Sunday, May 18, 2014

Homily – 2014 Annual Catholic Appeal

Acts of the Apostles 6:1-7
1 Peter 2:4-9
John 14:1-12

             How perfectly appropriate and timely!
Today’s first reading from Acts of the Apostles details the very start of deacons in our Church.  St. Stephen, who would be the first Christian martyr, is commissioned along with six others to serve community members who are on the margins.
Deacons are ordained ministers of the Church who are to reflect “Christ the servant” in our community.
The word deacon comes from the Greek word diakonia which literally translates to servant.
I am honored to be a servant to this community.  I am so grateful for being able to stand before you to share the Gospel, help with efforts to live our Catholic Social Teaching by works of charity and justice in our community, especially to those on the margins, and to minister to the people of God right here in Everett. 
I talked about the book and movie “Heaven Is For Real” in my last homily a few weeks back.  There was a line spoken by Pastor Todd in the movie that really resonated with me.  He talked about being called by God to serve people in their darkest hours of life so they would know they are not alone.  That really hit home.
Hospice ministry has been, perhaps, the greatest gift of all for me.  It is hallowed ground to walk with people in their final moments of life and remind them of the promise Jesus makes in today’s Gospel:
“In my Father’s house there are many dwelling places.  If there were not, would I have told you I am going to prepare a place for you?” 
These words give much peace and comfort to those about to make the journey home.
Being a deacon is a blessing I do not deserve.  But it is one I will humbly labor at for the rest of my life.
But none of this would be possible without the Annual Catholic Appeal.  This yearly Archdiocesan fundraiser pays to form deacons in our Church. 

It paid for nearly five years of formation for our class, picking up the tab for two dozen college professors from top universities in our region to come and teach our classes. 
Just so you know the return on investment, the Archdiocese got its money’s worth because those educators assigned and graded 130 written papers in 58 class topics, 248 total classes and 372 hours of class time. 
In all, we put in well over two-thousand hours of study and work on our assignments to become deacons (In other words, it was a lot of work!).  A far cry from how deacons were formed two thousand years ago.

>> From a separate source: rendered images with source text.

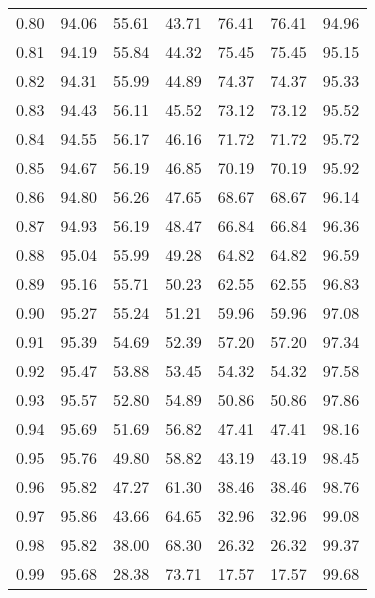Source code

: \begin{tabular}{|c|c|c|c|c|c|c|}
      0.80 &     94.06 &     55.61 &      43.71 &   76.41 &      76.41 &         94.96 \\
      0.81 &     94.19 &     55.84 &      44.32 &   75.45 &      75.45 &         95.15 \\
      0.82 &     94.31 &     55.99 &      44.89 &   74.37 &      74.37 &         95.33 \\
      0.83 &     94.43 &     56.11 &      45.52 &   73.12 &      73.12 &         95.52 \\
      0.84 &     94.55 &     56.17 &      46.16 &   71.72 &      71.72 &         95.72 \\
      0.85 &     94.67 &     56.19 &      46.85 &   70.19 &      70.19 &         95.92 \\
      0.86 &     94.80 &     56.26 &      47.65 &   68.67 &      68.67 &         96.14 \\
      0.87 &     94.93 &     56.19 &      48.47 &   66.84 &      66.84 &         96.36 \\
      0.88 &     95.04 &     55.99 &      49.28 &   64.82 &      64.82 &         96.59 \\
      0.89 &     95.16 &     55.71 &      50.23 &   62.55 &      62.55 &         96.83 \\
      0.90 &     95.27 &     55.24 &      51.21 &   59.96 &      59.96 &         97.08 \\
      0.91 &     95.39 &     54.69 &      52.39 &   57.20 &      57.20 &         97.34 \\
      0.92 &     95.47 &     53.88 &      53.45 &   54.32 &      54.32 &         97.58 \\
      0.93 &     95.57 &     52.80 &      54.89 &   50.86 &      50.86 &         97.86 \\
      0.94 &     95.69 &     51.69 &      56.82 &   47.41 &      47.41 &         98.16 \\
      0.95 &     95.76 &     49.80 &      58.82 &   43.19 &      43.19 &         98.45 \\
      0.96 &     95.82 &     47.27 &      61.30 &   38.46 &      38.46 &         98.76 \\
      0.97 &     95.86 &     43.66 &      64.65 &   32.96 &      32.96 &         99.08 \\
      0.98 &     95.82 &     38.00 &      68.30 &   26.32 &      26.32 &         99.37 \\
      0.99 &     95.68 &     28.38 &      73.71 &   17.57 &      17.57 &         99.68 \\
\bottomrule
\end{tabular}
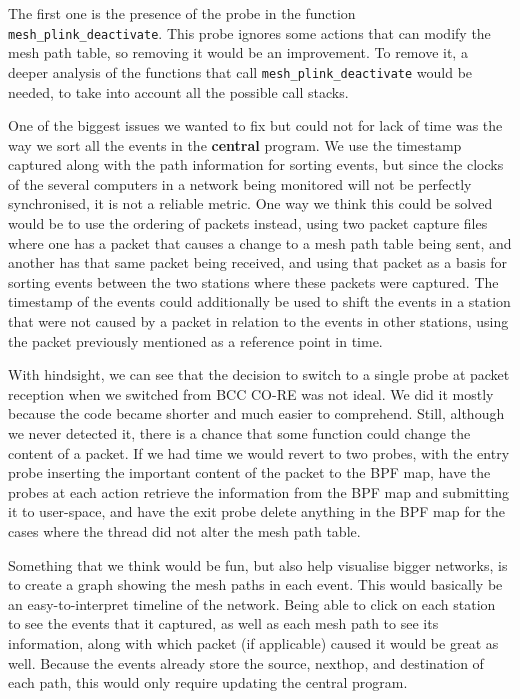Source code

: The first one is the presence of the probe in the function
\texttt{mesh\_plink\_deactivate}. This probe ignores some actions that can
modify the mesh path table, so removing it would be an improvement. To remove
it, a deeper analysis of the functions that call
\texttt{mesh\_plink\_deactivate} would be needed, to take into account all the
possible call stacks.

One of the biggest issues we wanted to fix but could not for lack of time was
the way we sort all the events in the \textbf{central} program. We use the
timestamp captured along with the path information for sorting events, but since
the clocks of the several computers in a network being monitored will not be
perfectly synchronised, it is not a reliable metric. One way we think this could
be solved would be to use the ordering of packets instead, using two packet
capture files where one has a packet that causes a change to a mesh path table
being sent, and another has that same packet being received, and using that
packet as a basis for sorting events between the two stations where these
packets were captured. The timestamp of the events could additionally be used to
shift the events in a station that were not caused by a packet in relation to
the events in other stations, using the packet previously mentioned as a
reference point in time.

With hindsight, we can see that the decision to switch to a single probe at
packet reception when we switched from \ac{BCC} \ac{CO-RE} was not ideal. We did
it mostly because the code became shorter and much easier to comprehend. Still,
although we never detected it, there is a chance that some function could change
the content of a packet. If we had time we would revert to two probes, with the
entry probe inserting the important content of the packet to the BPF map, have
the probes at each action retrieve the information from the BPF map and
submitting it to user-space, and have the exit probe delete anything in the BPF
map for the cases where the thread did not alter the mesh path table.

Something that we think would be fun, but also help visualise bigger networks,
is to create a graph showing the mesh paths in each event. This would basically
be an easy-to-interpret timeline of the network. Being able to click on each
station to see the events that it captured, as well as each mesh path to see its
information, along with which packet (if applicable) caused it would be great as
well. Because the events already store the source, nexthop, and destination of
each path, this would only require updating the central program.

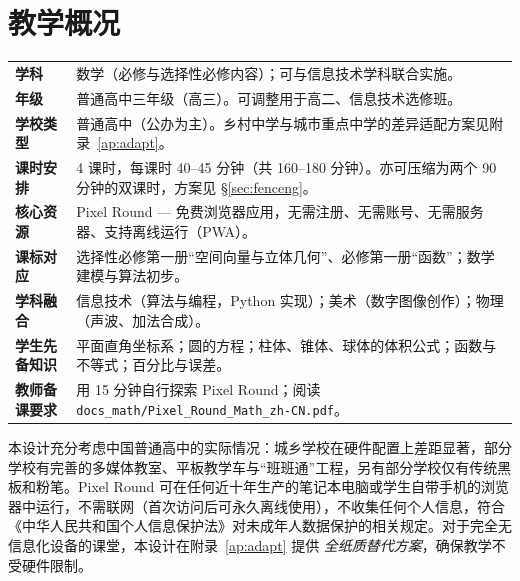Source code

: \documentclass[12pt,a4paper]{scrartcl}
\begin{document}
\renewcommand{\contentsname}{\color{accent}目\quad 录}
\tableofcontents
\thispagestyle{fancy}
\newpage

\section{教学概况}

\begin{center}
\begin{tabular}{@{}p{}p{}@{}}
\toprule
\textbf{学科} & 数学（必修与选择性必修内容）；可与信息技术学科联合实施。 \\
\addlinespace[2pt]
\textbf{年级} & 普通高中三年级（高三）。可调整用于高二、信息技术选修班。 \\
\addlinespace[2pt]
\textbf{学校类型} & 普通高中（公办为主）。乡村中学与城市重点中学的差异适配方案见附录~\ref{ap:adapt}。 \\
\addlinespace[2pt]
\textbf{课时安排} & 4 课时，每课时 40--45 分钟（共 160--180 分钟）。亦可压缩为两个 90 分钟的双课时，方案见 §\ref{sec:fenceng}。 \\
\addlinespace[2pt]
\textbf{核心资源} & Pixel Round --- 免费浏览器应用，无需注册、无需账号、无需服务器、支持离线运行（PWA）。 \\
\addlinespace[2pt]
\textbf{课标对应} & 选择性必修第一册“空间向量与立体几何”、必修第一册“函数”；数学建模与算法初步。 \\
\addlinespace[2pt]
\textbf{学科融合} & 信息技术（算法与编程，Python 实现）；美术（数字图像创作）；物理（声波、加法合成）。 \\
\addlinespace[2pt]
\textbf{学生先备知识} & 平面直角坐标系；圆的方程；柱体、锥体、球体的体积公式；函数与不等式；百分比与误差。 \\
\addlinespace[2pt]
\textbf{教师备课要求} & 用 15 分钟自行探索 Pixel Round；阅读 \texttt{docs\_math/Pixel\_Round\_Math\_zh-CN.pdf}。 \\
\bottomrule
\end{tabular}
\end{center}

\begin{shuoming}[关于实施环境的说明]
本设计充分考虑中国普通高中的实际情况：城乡学校在硬件配置上差距显著，部分学校有完善的多媒体教室、平板教学车与“班班通”工程，另有部分学校仅有传统黑板和粉笔。Pixel Round 可在任何近十年生产的笔记本电脑或学生自带手机的浏览器中运行，不需联网（首次访问后可永久离线使用），不收集任何个人信息，符合《中华人民共和国个人信息保护法》对未成年人数据保护的相关规定。对于完全无信息化设备的课堂，本设计在附录~\ref{ap:adapt} 提供 \emph{全纸质替代方案}，确保教学不受硬件限制。
\end{shuoming}
\end{document}
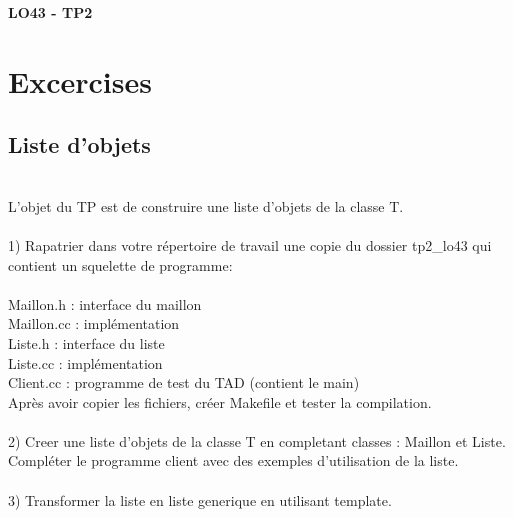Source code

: \documentclass[a4paper,11pt]{article}
\begin{document}

\begin{center}
\bfseries\Huge{LO43 - TP2}
\end{center}

	
	

\section{Excercises}



\subsection{Liste d'objets}
~\\
	L'objet du TP est de construire une liste d'objets de la classe T.\\
~\\			
	1) Rapatrier dans votre r\'epertoire de travail  une copie du dossier tp2\_lo43 qui contient
un squelette de programme:\\
~\\
	Maillon.h : interface du maillon\\
	Maillon.cc : impl\'ementation\\
	Liste.h : interface du liste\\
	Liste.cc : impl\'ementation\\
	Client.cc : programme de test du TAD (contient le main)\\
	
	Apr\`es avoir copier les fichiers, cr\'eer Makefile et tester la compilation.\\
~\\
	2) Creer une liste d'objets de la classe T en completant classes : Maillon et Liste. Compl\'eter le programme client avec des exemples d'utilisation de la liste.
~\\
~\\
	3) Transformer la liste en liste generique en utilisant template.\\ %
~\\	
			
			
\end{document}
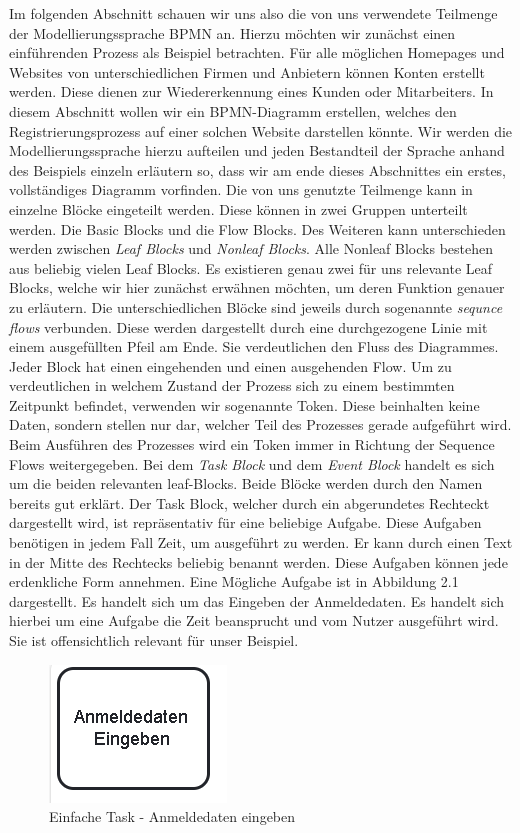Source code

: Im folgenden Abschnitt schauen wir uns also die von uns verwendete Teilmenge der Modellierungssprache BPMN an. Hierzu möchten wir zunächst einen einführenden Prozess als Beispiel betrachten. Für alle möglichen Homepages und Websites von unterschiedlichen Firmen und Anbietern können Konten erstellt werden. Diese dienen zur Wiedererkennung eines Kunden oder Mitarbeiters. In diesem Abschnitt wollen wir ein BPMN-Diagramm erstellen, welches den Registrierungsprozess auf einer solchen Website darstellen könnte. Wir werden die Modellierungssprache hierzu aufteilen und jeden Bestandteil der Sprache anhand des Beispiels einzeln erläutern so, dass wir am ende dieses Abschnittes ein erstes, vollständiges Diagramm vorfinden. 
Die von uns genutzte Teilmenge kann in einzelne Blöcke eingeteilt werden. Diese können in zwei Gruppen unterteilt werden. Die Basic Blocks und die Flow Blocks. Des Weiteren kann unterschieden werden zwischen \emph{Leaf Blocks} und \emph{Nonleaf Blocks}. Alle Nonleaf Blocks bestehen aus beliebig vielen Leaf Blocks. Es existieren genau zwei für uns relevante Leaf Blocks, welche wir hier zunächst erwähnen möchten, um deren Funktion genauer zu erläutern. Die unterschiedlichen Blöcke sind jeweils durch sogenannte \emph{sequnce flows} verbunden. Diese werden dargestellt durch eine durchgezogene Linie mit einem ausgefüllten Pfeil am Ende. Sie verdeutlichen den Fluss des Diagrammes. Jeder Block hat einen eingehenden und einen ausgehenden Flow. Um zu verdeutlichen in welchem Zustand der Prozess sich zu einem bestimmten Zeitpunkt befindet, verwenden wir sogenannte Token. Diese beinhalten keine Daten, sondern stellen nur dar, welcher Teil des Prozesses gerade aufgeführt wird. Beim Ausführen des Prozesses wird ein Token immer in Richtung der Sequence Flows weitergegeben. Bei dem \emph{Task Block} und dem \emph{Event Block} handelt es sich um die beiden relevanten leaf-Blocks. Beide Blöcke werden durch den Namen bereits gut erklärt. Der Task Block, welcher durch ein abgerundetes Rechteckt dargestellt wird, ist repräsentativ für eine beliebige Aufgabe. Diese Aufgaben benötigen in jedem Fall Zeit, um ausgeführt zu werden. Er kann durch einen Text in der Mitte des Rechtecks beliebig benannt werden. Diese Aufgaben können jede erdenkliche Form annehmen. Eine Mögliche Aufgabe ist in Abbildung 2.1 dargestellt. Es handelt sich um das Eingeben der Anmeldedaten. Es handelt sich hierbei um eine Aufgabe die Zeit beansprucht und vom Nutzer ausgeführt wird. Sie ist offensichtlich relevant für unser Beispiel. 

\begin{figure}
\centering
\includegraphics[scale=1.0]{Figures/Beispiel1}
\decoRule
\caption[Einfache Task]{Einfache Task - Anmeldedaten eingeben}
\label{fig:Task}
\end{figure}

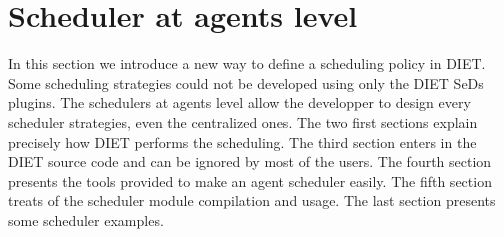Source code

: 

%
\section{Scheduler at agents level}
In this section we introduce a new way to define a scheduling policy in DIET.
Some scheduling strategies could not be developed using only the DIET SeDs
plugins. The schedulers at agents level allow the developper to design every
scheduler strategies, even the centralized ones. The two first sections
explain precisely how DIET performs the scheduling. The third section enters
in the DIET source code and can be ignored by most of the users. The
fourth section presents the tools provided to make an agent scheduler
easily. The fifth section treats of the scheduler module compilation and
usage. The last section presents some scheduler examples.
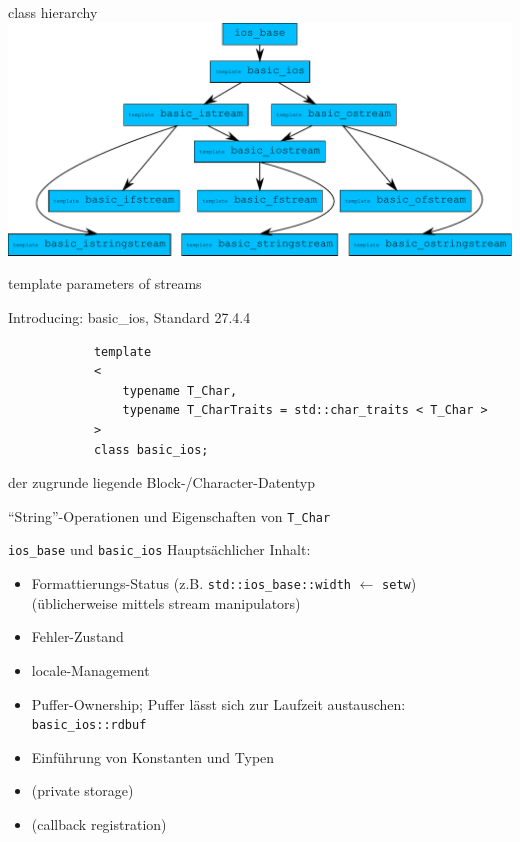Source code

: \begin{frame}{class hierarchy}
	\includegraphics[width=\textwidth]{images/streams-class-hierarchy}
\end{frame}

\begin{frame}[fragile]{template parameters of streams}
	\begin{block}{Introducing: basic\_ios, Standard 27.4.4}
		\begin{lstlisting}
			template
			<
			    typename T_Char,
			    typename T_CharTraits = std::char_traits < T_Char >
			>
			class basic_ios;
		\end{lstlisting}
		
		\vspace{1em}
		
		\begin{description}[leftmargin=5em]
			\item[\texttt{T\_Char}] der zugrunde liegende Block-/Character-Datentyp
			\item[\texttt{T\_CharTraits}] \enquote{String}-Operationen und Eigenschaften von \texttt{T\_Char}
		\end{description}
	\end{block}
\end{frame}

\begin{frame}{\texttt{ios\_base} und \texttt{basic\_ios}}
	Hauptsächlicher Inhalt:
	\begin{itemize}
		\item Formattierungs-Status (z.B. \texttt{std::ios\_base::width} $\leftarrow$ \texttt{setw})	\\
			(üblicherweise mittels stream manipulators)
		\item Fehler-Zustand
		\item locale-Management
		\item Puffer-Ownership; Puffer lässt sich zur Laufzeit austauschen: \texttt{basic\_ios::rdbuf}
		\item Einführung von Konstanten und Typen
		\item \footnotesize (private storage)
		\item \footnotesize (callback registration)
	\end{itemize}
\end{frame}

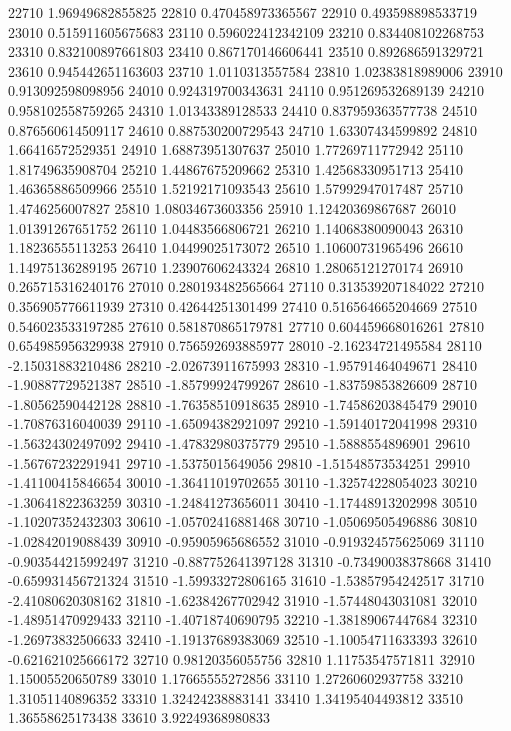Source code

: {22710 1.96949682855825
22810 0.470458973365567
22910 0.493598898533719
23010 0.515911605675683
23110 0.596022412342109
23210 0.834408102268753
23310 0.832100897661803
23410 0.867170146606441
23510 0.892686591329721
23610 0.945442651163603
23710 1.0110313557584
23810 1.02383818989006
23910 0.913092598098956
24010 0.924319700343631
24110 0.951269532689139
24210 0.958102558759265
24310 1.01343389128533
24410 0.837959363577738
24510 0.876560614509117
24610 0.887530200729543
24710 1.63307434599892
24810 1.66416572529351
24910 1.68873951307637
25010 1.77269711772942
25110 1.81749635908704
25210 1.44867675209662
25310 1.42568330951713
25410 1.46365886509966
25510 1.52192171093543
25610 1.57992947017487
25710 1.4746256007827
25810 1.08034673603356
25910 1.12420369867687
26010 1.01391267651752
26110 1.04483566806721
26210 1.14068380090043
26310 1.18236555113253
26410 1.04499025173072
26510 1.10600731965496
26610 1.14975136289195
26710 1.23907606243324
26810 1.28065121270174
26910 0.265715316240176
27010 0.280193482565664
27110 0.313539207184022
27210 0.356905776611939
27310 0.42644251301499
27410 0.516564665204669
27510 0.546023533197285
27610 0.581870865179781
27710 0.604459668016261
27810 0.654985956329938
27910 0.756592693885977
28010 -2.16234721495584
28110 -2.15031883210486
28210 -2.02673911675993
28310 -1.95791464049671
28410 -1.90887729521387
28510 -1.85799924799267
28610 -1.83759853826609
28710 -1.80562590442128
28810 -1.76358510918635
28910 -1.74586203845479
29010 -1.70876316040039
29110 -1.65094382921097
29210 -1.59140172041998
29310 -1.56324302497092
29410 -1.47832980375779
29510 -1.5888554896901
29610 -1.56767232291941
29710 -1.5375015649056
29810 -1.51548573534251
29910 -1.41100415846654
30010 -1.36411019702655
30110 -1.32574228054023
30210 -1.30641822363259
30310 -1.24841273656011
30410 -1.17448913202998
30510 -1.10207352432303
30610 -1.05702416881468
30710 -1.05069505496886
30810 -1.02842019088439
30910 -0.95905965686552
31010 -0.919324575625069
31110 -0.903544215992497
31210 -0.887752641397128
31310 -0.73490038378668
31410 -0.659931456721324
31510 -1.59933272806165
31610 -1.53857954242517
31710 -2.41080620308162
31810 -1.62384267702942
31910 -1.57448043031081
32010 -1.48951470929433
32110 -1.40718740690795
32210 -1.38189067447684
32310 -1.26973832506633
32410 -1.19137689383069
32510 -1.10054711633393
32610 -0.621621025666172
32710 0.98120356055756
32810 1.11753547571811
32910 1.15005520650789
33010 1.17665555272856
33110 1.27260602937758
33210 1.31051140896352
33310 1.32424238883141
33410 1.34195404493812
33510 1.36558625173438
33610 3.92249368980833
}
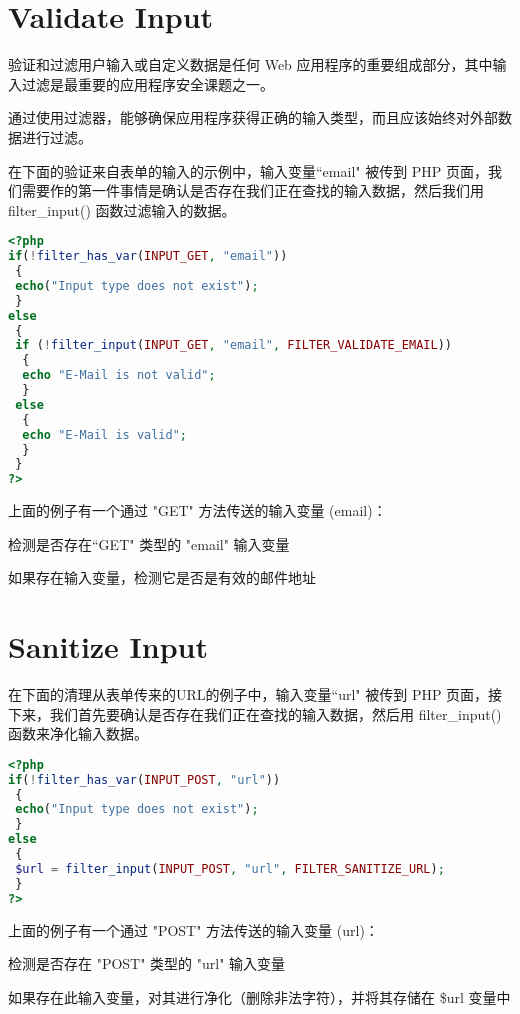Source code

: \section{Validate Input}


验证和过滤用户输入或自定义数据是任何 Web 应用程序的重要组成部分，其中输入过滤是最重要的应用程序安全课题之一。




通过使用过滤器，能够确保应用程序获得正确的输入类型，而且应该始终对外部数据进行过滤。

在下面的验证来自表单的输入的示例中，输入变量``email" 被传到 PHP 页面，我们需要作的第一件事情是确认是否存在我们正在查找的输入数据，然后我们用 filter\_input() 函数过滤输入的数据。


\begin{lstlisting}[language=PHP]
<?php
if(!filter_has_var(INPUT_GET, "email"))
 {
 echo("Input type does not exist");
 }
else
 {
 if (!filter_input(INPUT_GET, "email", FILTER_VALIDATE_EMAIL))
  {
  echo "E-Mail is not valid";
  }
 else
  {
  echo "E-Mail is valid";
  }
 }
?>
\end{lstlisting}

上面的例子有一个通过 "GET" 方法传送的输入变量 (email)：

\begin{compactenum}
\item 检测是否存在``GET" 类型的 "email" 输入变量
\item 如果存在输入变量，检测它是否是有效的邮件地址
\end{compactenum}


\section{Sanitize Input}


在下面的清理从表单传来的URL的例子中，输入变量``url" 被传到 PHP 页面，接下来，我们首先要确认是否存在我们正在查找的输入数据，然后用 filter\_input() 函数来净化输入数据。

\begin{lstlisting}[language=PHP]
<?php
if(!filter_has_var(INPUT_POST, "url"))
 {
 echo("Input type does not exist");
 }
else
 {
 $url = filter_input(INPUT_POST, "url", FILTER_SANITIZE_URL);
 }
?>
\end{lstlisting}


上面的例子有一个通过 "POST" 方法传送的输入变量 (url)：

\begin{compactenum}
\item 检测是否存在 "POST" 类型的 "url" 输入变量
\item 如果存在此输入变量，对其进行净化（删除非法字符），并将其存储在 \$url 变量中
\end{compactenum}

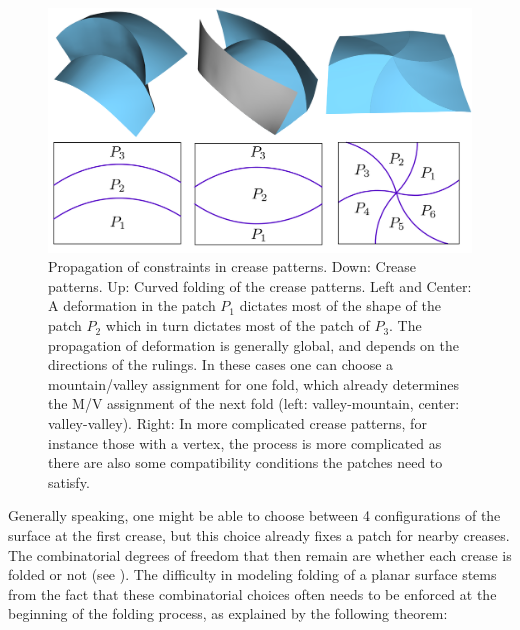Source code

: \begin{figure} [h]
	\centering
	\includegraphics[width=\linewidth]{figures/multiple_crease_patterns}
	\caption{Propagation of constraints in crease patterns. Down: Crease patterns. Up: Curved folding of the crease patterns. Left and Center: A deformation in the patch $P_1$ dictates most of the shape of the patch $P_2$ which in turn dictates most of the patch of $P_3$. The propagation of deformation is generally global, and depends on the directions of the rulings. In these cases one can choose a mountain/valley assignment for one fold, which already determines the M/V assignment of the next fold (left: valley-mountain, center: valley-valley). Right: In more complicated crease patterns, for instance those with a vertex, the process is more complicated as there are also some compatibility conditions the patches need to satisfy. }
	\label{fig:multiple_crease_patterns}
\end{figure}

Generally speaking, one might be able to choose between 4 configurations of the surface at the first crease, but this choice already fixes a patch for nearby creases. The combinatorial degrees of freedom that then remain are whether each crease is folded or not (see  ). The difficulty in modeling folding of a planar surface stems from the fact that these combinatorial choices often needs to be enforced at the beginning of the folding process, as explained by the following theorem:%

The Annual Catholic Appeal paid for 46 weekend stays at Palisades, that’s 92 nights and 276 meals. It paid for everything. 
In my class, 35 of us started the journey together -- 22 were ordained and are serving the Archdiocese, from Long Beach on the southern Washington coast, to Arlington, and all spots in between.
Needless to say, we were formed right.  But at a high cost financially to the Archdiocese.
For this marvelous journey, I want to say thank you.  Thank you to each and every one of you who gives and gives generously to the Annual Catholic Appeal.

Saturday, May 3, 2014

Homily – AMHS 2014 Grandparents Day Liturgy - Lauryn Wirtala

Acts of the Apostles 5:34-42
John 6:1-15

What signs in our lives can be considered miracles?  Is Jesus someone we trust with our very lives to help feed us and sustain us with his abundant love?
I know a young lady who trusts in Jesus and sees clearly the miracles He’s done in her life.
Her name is Lauryn Wirtala and her dream was to attend Archbishop Murphy High School.  But it was a dream that was not to be due to her poor health.
You see, when Lauryn was 13 and in seventh grade, she was diagnosed with two chronic and incurable diseases.  Her life has been a series of hospital visits, chemo therapy, lost hair, feeding tubes and the stress of knowing that her health challenges had changed her life’s course forever.
 But in all of this Lauryn still sees Christ performing miracles in her life; the miracle of keeping her alive to see another day, the miracle of filling her heart with love for her family and friends who pray for her daily, the miracle of doctors who work to stay steps ahead of diseases with no cures, the miracle of being able to share her story with others so they can find God, can find Jesus, in her daily struggles.
Earlier this year, Lauryn was in the hospital for an extended period, with only a PICC line and a feeding tube keeping her alive, and pain meds helping her to endure it all.
Her family called a priest to sacramentally anoint her and pray with her and her family. 
Three days later, Lauryn was walking again, off her pain meds and soon out of the hospital to finish her senior year of high school.
Just like today’s Gospel, people marvel at the signs Jesus is doing in her life and give thanks for these miracles.
I’d like to introduce you to Lauryn Wirtala and ask her to share more of her powerful story with us all today.  
Lauryn:  I know you had a dream.  We want to make that dream come true. 
It is my great honor to bestow upon you today an Honorary Diploma from Archbishop Thomas J. Murphy High School.
  On behalf of President Matt Schambari, Principal Steve Schmutz and the entire Archbishop Murphy community, we welcome you as an honorary Wildcat.  Congratulations!